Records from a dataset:
+===+
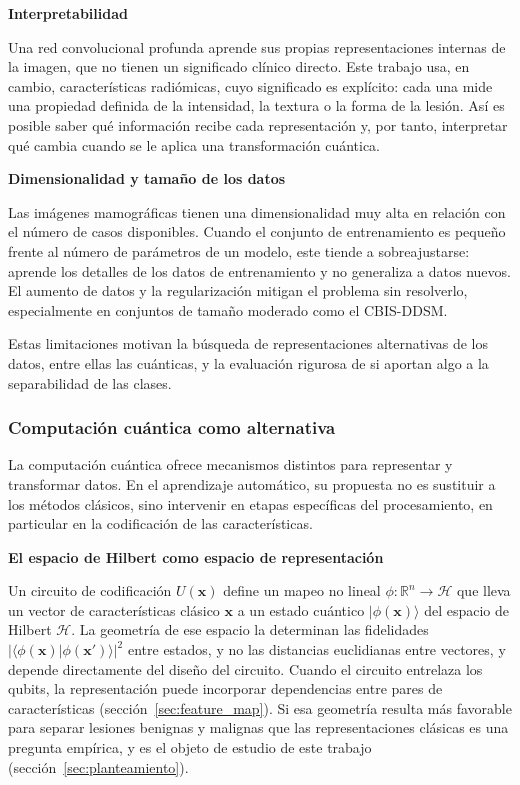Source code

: \textbf{Interpretabilidad}

Una red convolucional profunda aprende sus propias representaciones internas de la imagen, que no
tienen un significado clínico directo. Este trabajo usa, en cambio, características radiómicas, cuyo
significado es explícito: cada una mide una propiedad definida de la intensidad, la textura o la
forma de la lesión. Así es posible saber qué información recibe cada representación y, por tanto,
interpretar qué cambia cuando se le aplica una transformación cuántica.

\textbf{Dimensionalidad y tamaño de los datos}

Las imágenes mamográficas tienen una dimensionalidad muy alta en relación con el número de casos
disponibles. Cuando el conjunto de entrenamiento es pequeño frente al número de parámetros de un
modelo, este tiende a sobreajustarse: aprende los detalles de los datos de entrenamiento y no
generaliza a datos nuevos. El aumento de datos y la regularización mitigan el problema sin
resolverlo, especialmente en conjuntos de tamaño moderado como el CBIS-DDSM.

Estas limitaciones motivan la búsqueda de representaciones alternativas de los datos, entre ellas
las cuánticas, y la evaluación rigurosa de si aportan algo a la separabilidad de las clases.

\subsubsection{Computación cuántica como alternativa}

La computación cuántica ofrece mecanismos distintos para representar y transformar datos. En el
aprendizaje automático, su propuesta no es sustituir a los métodos clásicos, sino intervenir en etapas
específicas del procesamiento, en particular en la codificación de las características.

\textbf{El espacio de Hilbert como espacio de representación}

Un circuito de codificación $U(\mathbf{x})$ define un mapeo no lineal
$\phi: \mathbb{R}^n \rightarrow \mathcal{H}$ que lleva un vector de características clásico
$\mathbf{x}$ a un estado cuántico $|\phi(\mathbf{x})\rangle$ del espacio de Hilbert $\mathcal{H}$. La
geometría de ese espacio la determinan las fidelidades
$|\langle\phi(\mathbf{x})|\phi(\mathbf{x}')\rangle|^2$ entre estados, y no las distancias euclidianas
entre vectores, y depende directamente del diseño del circuito. Cuando el circuito entrelaza los
qubits, la representación puede incorporar dependencias entre pares de características
(sección~\ref{sec:feature_map}). Si esa geometría resulta más favorable para separar lesiones
benignas y malignas que las representaciones clásicas es una pregunta empírica, y es el objeto de
estudio de este trabajo (sección~\ref{sec:planteamiento}).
+===+
What is expected. From the records above, copy every line that includes the word "como".

Exercise result.
resolverlo, especialmente en conjuntos de tamaño moderado como el CBIS-DDSM.
\subsubsection{Computación cuántica como alternativa}
\textbf{El espacio de Hilbert como espacio de representación}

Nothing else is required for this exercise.